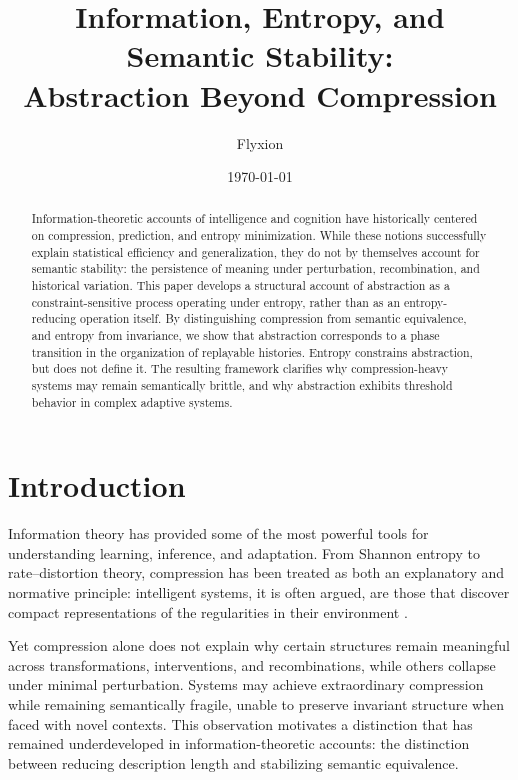 \documentclass[11pt]{article}
\title{Information, Entropy, and Semantic Stability:\\
Abstraction Beyond Compression}
\author{Flyxion}
\date{\today}
\begin{document}
\maketitle

\begin{abstract}
Information-theoretic accounts of intelligence and cognition have historically centered on compression, prediction, and entropy minimization. While these notions successfully explain statistical efficiency and generalization, they do not by themselves account for semantic stability: the persistence of meaning under perturbation, recombination, and historical variation. This paper develops a structural account of abstraction as a constraint-sensitive process operating under entropy, rather than as an entropy-reducing operation itself. By distinguishing compression from semantic equivalence, and entropy from invariance, we show that abstraction corresponds to a phase transition in the organization of replayable histories. Entropy constrains abstraction, but does not define it. The resulting framework clarifies why compression-heavy systems may remain semantically brittle, and why abstraction exhibits threshold behavior in complex adaptive systems.
\end{abstract}

\section{Introduction}

Information theory has provided some of the most powerful tools for understanding learning, inference, and adaptation. From Shannon entropy to rate–distortion theory, compression has been treated as both an explanatory and normative principle: intelligent systems, it is often argued, are those that discover compact representations of the regularities in their environment \cite{shannon1948,coverthomas}.

Yet compression alone does not explain why certain structures remain meaningful across transformations, interventions, and recombinations, while others collapse under minimal perturbation. Systems may achieve extraordinary compression while remaining semantically fragile, unable to preserve invariant structure when faced with novel contexts. This observation motivates a distinction that has remained underdeveloped in information-theoretic accounts: the distinction between reducing description length and stabilizing semantic equivalence.
\end{document}
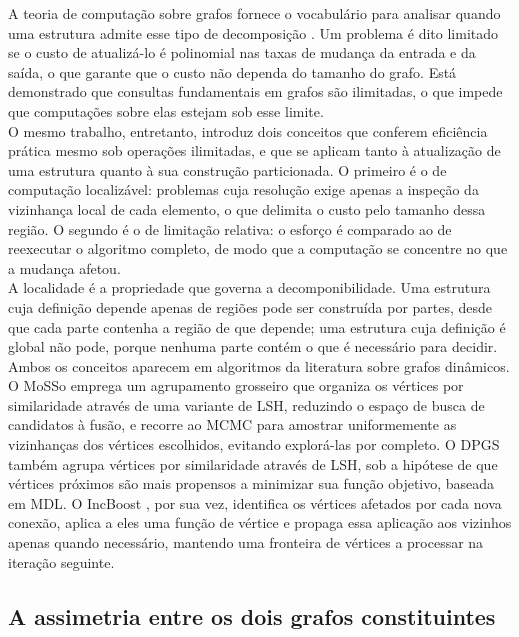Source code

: A teoria de computação sobre grafos fornece o vocabulário para analisar quando uma estrutura admite esse tipo de decomposição \cite{incremental-computations}. Um problema é dito limitado se o custo de atualizá-lo é polinomial nas taxas de mudança da entrada e da saída, o que garante que o custo não dependa do tamanho do grafo. Está demonstrado que consultas fundamentais em grafos são ilimitadas, o que impede que computações sobre elas estejam sob esse limite.\\

O mesmo trabalho, entretanto, introduz dois conceitos que conferem eficiência prática mesmo sob operações ilimitadas, e que se aplicam tanto à atualização de uma estrutura quanto à sua construção particionada. O primeiro é o de computação localizável: problemas cuja resolução exige apenas a inspeção da vizinhança local de cada elemento, o que delimita o custo pelo tamanho dessa região. O segundo é o de limitação relativa: o esforço é comparado ao de reexecutar o algoritmo completo, de modo que a computação se concentre no que a mudança afetou.\\

A localidade é a propriedade que governa a decomponibilidade. Uma estrutura cuja definição depende apenas de regiões pode ser construída por partes, desde que cada parte contenha a região de que depende; uma estrutura cuja definição é global não pode, porque nenhuma parte contém o que é necessário para decidir. Ambos os conceitos aparecem em algoritmos da literatura sobre grafos dinâmicos. O \ac{MoSSo} \cite{mosso} emprega um agrupamento grosseiro que organiza os vértices por similaridade através de uma variante de \ac{LSH}, reduzindo o espaço de busca de candidatos à fusão, e recorre ao \ac{MCMC} para amostrar uniformemente as vizinhanças dos vértices escolhidos, evitando explorá-las por completo. O \ac{DPGS} \cite{dpgs} também agrupa vértices por similaridade através de \ac{LSH}, sob a hipótese de que vértices próximos são mais propensos a minimizar sua função objetivo, baseada em \ac{MDL}. O IncBoost \cite{inc-boost}, por sua vez, identifica os vértices afetados por cada nova conexão, aplica a eles uma função de vértice e propaga essa aplicação aos vizinhos apenas quando necessário, mantendo uma fronteira de vértices a processar na iteração seguinte.\\

\subsection{A assimetria entre os dois grafos constituintes\label{sec:asymmetry}}

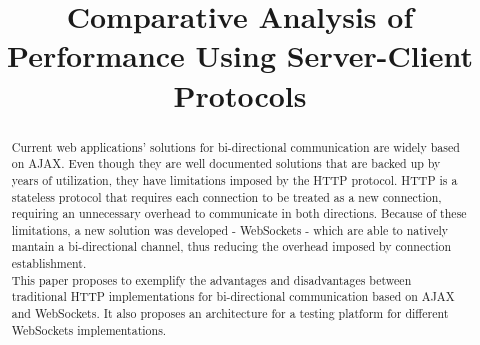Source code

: \documentclass[conference]{IEEEtran}
\begin{document}
\title{Comparative Analysis of Performance Using Server-Client Protocols}

\author{
\and
{}
}

\maketitle

\begin{abstract}
Current web applications' solutions for bi-directional communication are widely
based on AJAX. Even though they are well documented solutions that are backed up by
years of utilization, they have limitations imposed by the HTTP protocol. HTTP
is a stateless protocol that requires each connection to be treated as a new
connection, requiring an unnecessary overhead to communicate in both directions.
Because of these limitations, a new solution was developed - WebSockets -
which are able to natively mantain a bi-directional channel, thus reducing the
overhead imposed by connection establishment.
\\
\indent
This paper proposes to exemplify the advantages and disadvantages between
traditional HTTP implementations for bi-directional communication based on AJAX
and WebSockets. It also proposes an architecture for a testing platform for
different WebSockets implementations.
\end{abstract}

\IEEEpeerreviewmaketitle

\end{document}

■ ■ ■ ■

▸ What you need to do
Copy the data above word for word. Pictures stay out.

▸ Output of the task
 \documentclass[11pt]{article}
\title{Information, Entropy, and Semantic Stability:\\
Abstraction Beyond Compression}
\author{Flyxion}
\date{\today}
\begin{document}
\maketitle

\begin{abstract}
Information-theoretic accounts of intelligence and cognition have historically centered on compression, prediction, and entropy minimization. While these notions successfully explain statistical efficiency and generalization, they do not by themselves account for semantic stability: the persistence of meaning under perturbation, recombination, and historical variation. This paper develops a structural account of abstraction as a constraint-sensitive process operating under entropy, rather than as an entropy-reducing operation itself. By distinguishing compression from semantic equivalence, and entropy from invariance, we show that abstraction corresponds to a phase transition in the organization of replayable histories. Entropy constrains abstraction, but does not define it. The resulting framework clarifies why compression-heavy systems may remain semantically brittle, and why abstraction exhibits threshold behavior in complex adaptive systems.
\end{abstract}

\section{Introduction}

Information theory has provided some of the most powerful tools for understanding learning, inference, and adaptation. From Shannon entropy to rate–distortion theory, compression has been treated as both an explanatory and normative principle: intelligent systems, it is often argued, are those that discover compact representations of the regularities in their environment \cite{shannon1948,coverthomas}.

Yet compression alone does not explain why certain structures remain meaningful across transformations, interventions, and recombinations, while others collapse under minimal perturbation. Systems may achieve extraordinary compression while remaining semantically fragile, unable to preserve invariant structure when faced with novel contexts. This observation motivates a distinction that has remained underdeveloped in information-theoretic accounts: the distinction between reducing description length and stabilizing semantic equivalence.
\end{document}
Source code

: A teoria de computação sobre grafos fornece o vocabulário para analisar quando uma estrutura admite esse tipo de decomposição \cite{incremental-computations}. Um problema é dito limitado se o custo de atualizá-lo é polinomial nas taxas de mudança da entrada e da saída, o que garante que o custo não dependa do tamanho do grafo. Está demonstrado que consultas fundamentais em grafos são ilimitadas, o que impede que computações sobre elas estejam sob esse limite.\\

O mesmo trabalho, entretanto, introduz dois conceitos que conferem eficiência prática mesmo sob operações ilimitadas, e que se aplicam tanto à atualização de uma estrutura quanto à sua construção particionada. O primeiro é o de computação localizável: problemas cuja resolução exige apenas a inspeção da vizinhança local de cada elemento, o que delimita o custo pelo tamanho dessa região. O segundo é o de limitação relativa: o esforço é comparado ao de reexecutar o algoritmo completo, de modo que a computação se concentre no que a mudança afetou.\\

A localidade é a propriedade que governa a decomponibilidade. Uma estrutura cuja definição depende apenas de regiões pode ser construída por partes, desde que cada parte contenha a região de que depende; uma estrutura cuja definição é global não pode, porque nenhuma parte contém o que é necessário para decidir. Ambos os conceitos aparecem em algoritmos da literatura sobre grafos dinâmicos. O \ac{MoSSo} \cite{mosso} emprega um agrupamento grosseiro que organiza os vértices por similaridade através de uma variante de \ac{LSH}, reduzindo o espaço de busca de candidatos à fusão, e recorre ao \ac{MCMC} para amostrar uniformemente as vizinhanças dos vértices escolhidos, evitando explorá-las por completo. O \ac{DPGS} \cite{dpgs} também agrupa vértices por similaridade através de \ac{LSH}, sob a hipótese de que vértices próximos são mais propensos a minimizar sua função objetivo, baseada em \ac{MDL}. O IncBoost \cite{inc-boost}, por sua vez, identifica os vértices afetados por cada nova conexão, aplica a eles uma função de vértice e propaga essa aplicação aos vizinhos apenas quando necessário, mantendo uma fronteira de vértices a processar na iteração seguinte.\\

\subsection{A assimetria entre os dois grafos constituintes\label{sec:asymmetry}}

Source code

: \documentclass[conference]{IEEEtran}
\begin{document}
\title{Comparative Analysis of Performance Using Server-Client Protocols}

\author{
\and
{}
}

\maketitle

\begin{abstract}
Current web applications' solutions for bi-directional communication are widely
based on AJAX. Even though they are well documented solutions that are backed up by
years of utilization, they have limitations imposed by the HTTP protocol. HTTP
is a stateless protocol that requires each connection to be treated as a new
connection, requiring an unnecessary overhead to communicate in both directions.
Because of these limitations, a new solution was developed - WebSockets -
which are able to natively mantain a bi-directional channel, thus reducing the
overhead imposed by connection establishment.
\\
\indent
This paper proposes to exemplify the advantages and disadvantages between
traditional HTTP implementations for bi-directional communication based on AJAX
and WebSockets. It also proposes an architecture for a testing platform for
different WebSockets implementations.
\end{abstract}

\IEEEpeerreviewmaketitle

\end{document}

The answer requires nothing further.